Built-in http server and apache as a reverse-proxy + SSL
You can use apache as a reverse proxy to your seeks built-in HTTP server plugin, listening on 127.0.0.1:8080. You need to activate some apache modules to work as a transparent proxy:
a2enmod proxy a2enmod proxy_http a2enmod headers a2enmod rewrite
And, if you want ssl support, you'll need the ssl module, and a valid ssl certificate.
a2enmod ssl
Then, create a file for the seeks' virtualhost (namely /etc/apache2/sites-available/seeks) and use this as a configuration file
<VirtualHost *:80>
ServerAdmin admin@domain.tld
ServerName seeks.domain.tld
RewriteEngine on
RewriteCond %{HTTPS} off
RewriteRule (.*) https://seeks.domain.tld%{REQUEST_URI} #no / at the end of the servername
</VirtualHost>
#And now, the SSL part stars below
<VirtualHost *:443>
ServerAdmin admin@domain.tld
ServerName seeks.domain.tld
SSLEngine on
SSLCertificateFile /etc/ssl/certs/seeks.domain.tld.pem # Use a valid cert
SSLCertificateKeyFile /etc/ssl/private/seeks.domaine.tld.key # And the associated key
RequestHeader add Seeks-Remote-Location "https://seeks.domain.tld"

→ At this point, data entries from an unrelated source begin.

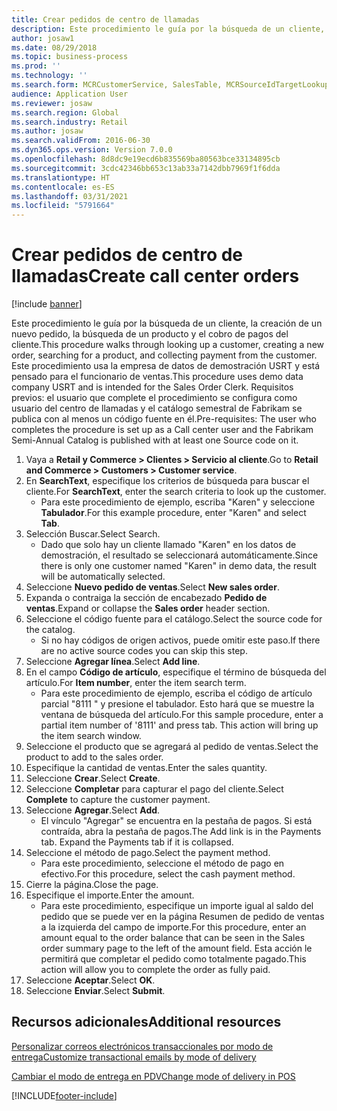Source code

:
 ```yaml
---
title: Crear pedidos de centro de llamadas
description: Este procedimiento le guía por la búsqueda de un cliente, la creación de un nuevo pedido, la búsqueda de un producto y el cobro de pagos del cliente.
author: josaw1
ms.date: 08/29/2018
ms.topic: business-process
ms.prod: ''
ms.technology: ''
ms.search.form: MCRCustomerService, SalesTable, MCRSourceIdTargetLookup, MCRSalesQuickQuote, MCRSalesOrderRecap, MCRCustPaymDialog, MCRCustPaymLookup
audience: Application User
ms.reviewer: josaw
ms.search.region: Global
ms.search.industry: Retail
ms.author: josaw
ms.search.validFrom: 2016-06-30
ms.dyn365.ops.version: Version 7.0.0
ms.openlocfilehash: 8d8dc9e19ecd6b835569ba80563bce33134895cb
ms.sourcegitcommit: 3cdc42346bb653c13ab33a7142dbb7969f1f6dda
ms.translationtype: HT
ms.contentlocale: es-ES
ms.lasthandoff: 03/31/2021
ms.locfileid: "5791664"
---
```

# <a name="create-call-center-orders"></a><span data-ttu-id="08ea8-103">Crear pedidos de centro de llamadas</span><span class="sxs-lookup"><span data-stu-id="08ea8-103">Create call center orders</span></span>

[!include [banner](../includes/banner.md)]

<span data-ttu-id="08ea8-104">Este procedimiento le guía por la búsqueda de un cliente, la creación de un nuevo pedido, la búsqueda de un producto y el cobro de pagos del cliente.</span><span class="sxs-lookup"><span data-stu-id="08ea8-104">This procedure walks through looking up a customer, creating a new order, searching for a product, and collecting payment from the customer.</span></span> <span data-ttu-id="08ea8-105">Este procedimiento usa la empresa de datos de demostración USRT y está pensado para el funcionario de ventas.</span><span class="sxs-lookup"><span data-stu-id="08ea8-105">This procedure uses demo data company USRT and is intended for the Sales Order Clerk.</span></span> <span data-ttu-id="08ea8-106">Requisitos previos: el usuario que complete el procedimiento se configura como usuario del centro de llamadas y el catálogo semestral de Fabrikam se publica con al menos un código fuente en él.</span><span class="sxs-lookup"><span data-stu-id="08ea8-106">Pre-requisites:  The user who completes the procedure is set up as a Call center user and the Fabrikam Semi-Annual Catalog is published with at least one Source code on it.</span></span>

1. <span data-ttu-id="08ea8-107">Vaya a **Retail y Commerce \> Clientes \> Servicio al cliente**.</span><span class="sxs-lookup"><span data-stu-id="08ea8-107">Go to **Retail and Commerce \> Customers \> Customer service**.</span></span>
2. <span data-ttu-id="08ea8-108">En **SearchText**, especifique los criterios de búsqueda para buscar el cliente.</span><span class="sxs-lookup"><span data-stu-id="08ea8-108">For **SearchText**, enter the search criteria to look up the customer.</span></span>
    * <span data-ttu-id="08ea8-109">Para este procedimiento de ejemplo, escriba "Karen" y seleccione **Tabulador**.</span><span class="sxs-lookup"><span data-stu-id="08ea8-109">For this example procedure, enter "Karen" and select **Tab**.</span></span>  
3. <span data-ttu-id="08ea8-110">Selección Buscar.</span><span class="sxs-lookup"><span data-stu-id="08ea8-110">Select Search.</span></span>
    * <span data-ttu-id="08ea8-111">Dado que solo hay un cliente llamado "Karen" en los datos de demostración, el resultado se seleccionará automáticamente.</span><span class="sxs-lookup"><span data-stu-id="08ea8-111">Since there is only one customer named "Karen" in demo data, the result will be automatically selected.</span></span>  
4. <span data-ttu-id="08ea8-112">Seleccione **Nuevo pedido de ventas**.</span><span class="sxs-lookup"><span data-stu-id="08ea8-112">Select **New sales order**.</span></span>
5. <span data-ttu-id="08ea8-113">Expanda o contraiga la sección de encabezado **Pedido de ventas**.</span><span class="sxs-lookup"><span data-stu-id="08ea8-113">Expand or collapse the **Sales order** header section.</span></span>
6. <span data-ttu-id="08ea8-114">Seleccione el código fuente para el catálogo.</span><span class="sxs-lookup"><span data-stu-id="08ea8-114">Select the source code for the catalog.</span></span>
    * <span data-ttu-id="08ea8-115">Si no hay códigos de origen activos, puede omitir este paso.</span><span class="sxs-lookup"><span data-stu-id="08ea8-115">If there are no active source codes you can skip this step.</span></span>  
7. <span data-ttu-id="08ea8-116">Seleccione **Agregar línea**.</span><span class="sxs-lookup"><span data-stu-id="08ea8-116">Select **Add line**.</span></span>
8. <span data-ttu-id="08ea8-117">En el campo **Código de artículo**, especifique el término de búsqueda del artículo.</span><span class="sxs-lookup"><span data-stu-id="08ea8-117">For **Item number**, enter the item search term.</span></span>
    * <span data-ttu-id="08ea8-118">Para este procedimiento de ejemplo, escriba el código de artículo parcial "8111 " y presione el tabulador. Esto hará que se muestre la ventana de búsqueda del artículo.</span><span class="sxs-lookup"><span data-stu-id="08ea8-118">For this sample procedure, enter a partial item number of '8111' and press tab. This action will bring up the item search window.</span></span>  
9. <span data-ttu-id="08ea8-119">Seleccione el producto que se agregará al pedido de ventas.</span><span class="sxs-lookup"><span data-stu-id="08ea8-119">Select the product to add to the sales order.</span></span>
10. <span data-ttu-id="08ea8-120">Especifique la cantidad de ventas.</span><span class="sxs-lookup"><span data-stu-id="08ea8-120">Enter the sales quantity.</span></span>
11. <span data-ttu-id="08ea8-121">Seleccione **Crear**.</span><span class="sxs-lookup"><span data-stu-id="08ea8-121">Select **Create**.</span></span>
12. <span data-ttu-id="08ea8-122">Seleccione **Completar** para capturar el pago del cliente.</span><span class="sxs-lookup"><span data-stu-id="08ea8-122">Select **Complete** to capture the customer payment.</span></span>
13. <span data-ttu-id="08ea8-123">Seleccione **Agregar**.</span><span class="sxs-lookup"><span data-stu-id="08ea8-123">Select **Add**.</span></span>
    * <span data-ttu-id="08ea8-124">El vínculo "Agregar" se encuentra en la pestaña de pagos. Si está contraída, abra la pestaña de pagos.</span><span class="sxs-lookup"><span data-stu-id="08ea8-124">The Add link is in the Payments tab. Expand the Payments tab if it is collapsed.</span></span>  
14. <span data-ttu-id="08ea8-125">Seleccione el método de pago.</span><span class="sxs-lookup"><span data-stu-id="08ea8-125">Select the payment method.</span></span>
    * <span data-ttu-id="08ea8-126">Para este procedimiento, seleccione el método de pago en efectivo.</span><span class="sxs-lookup"><span data-stu-id="08ea8-126">For this procedure, select the cash payment method.</span></span>  
15. <span data-ttu-id="08ea8-127">Cierre la página.</span><span class="sxs-lookup"><span data-stu-id="08ea8-127">Close the page.</span></span>
16. <span data-ttu-id="08ea8-128">Especifique el importe.</span><span class="sxs-lookup"><span data-stu-id="08ea8-128">Enter the amount.</span></span>
    * <span data-ttu-id="08ea8-129">Para este procedimiento, especifique un importe igual al saldo del pedido que se puede ver en la página Resumen de pedido de ventas a la izquierda del campo de importe.</span><span class="sxs-lookup"><span data-stu-id="08ea8-129">For this procedure, enter an amount equal to the order balance that can be seen in the Sales order summary page to the left of the amount field.</span></span> <span data-ttu-id="08ea8-130">Esta acción le permitirá que completar el pedido como totalmente pagado.</span><span class="sxs-lookup"><span data-stu-id="08ea8-130">This action will allow you to complete the order as fully paid.</span></span>  
17. <span data-ttu-id="08ea8-131">Seleccione **Aceptar**.</span><span class="sxs-lookup"><span data-stu-id="08ea8-131">Select **OK**.</span></span>
18. <span data-ttu-id="08ea8-132">Seleccione **Enviar**.</span><span class="sxs-lookup"><span data-stu-id="08ea8-132">Select **Submit**.</span></span>

## <a name="additional-resources"></a><span data-ttu-id="08ea8-133">Recursos adicionales</span><span class="sxs-lookup"><span data-stu-id="08ea8-133">Additional resources</span></span>

[<span data-ttu-id="08ea8-134">Personalizar correos electrónicos transaccionales por modo de entrega</span><span class="sxs-lookup"><span data-stu-id="08ea8-134">Customize transactional emails by mode of delivery</span></span>](../customize-email-delivery-mode.md)

[<span data-ttu-id="08ea8-135">Cambiar el modo de entrega en PDV</span><span class="sxs-lookup"><span data-stu-id="08ea8-135">Change mode of delivery in POS</span></span>](../pos-change-delivery-mode.md)



[!INCLUDE[footer-include](../../includes/footer-banner.md)]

ProxyRequests off # We do not ant to proxy queries
proxyPreserveHost on
ProxyPass / http://127.0.0.1:8080/ # So, redirecting the root of https://seeks.domain.tld/ to the http server embedded into seeks
ProxyPassReverse / http://127.0.0.1:8080/ # Same one for the reverse queries
DocumentRoot /path/to/your/seeks/src
<Location />
Order allow,deny
Allow from all
</Location>
ErrorLog /var/log/apache2/error.log
# Possible values include: debug, info, notice, warn, error, crit,
# alert, emerg.
LogLevel warn
# Don't want to log queries
CustomLog /dev/null defaults # Log nothing, except errors
</VirtualHost>
Then, don't forget to activate the site
a2ensite seeks
And to restart apache.
Set up an access control list for an open proxy
It is recommended you control who can use your external proxy if it is open for connection by outsiders.
To do so, modify the options permit-access and deny-access in the proxy configuration file (in the sources in src/config).
See the detailed configuration in the proxy config file itself.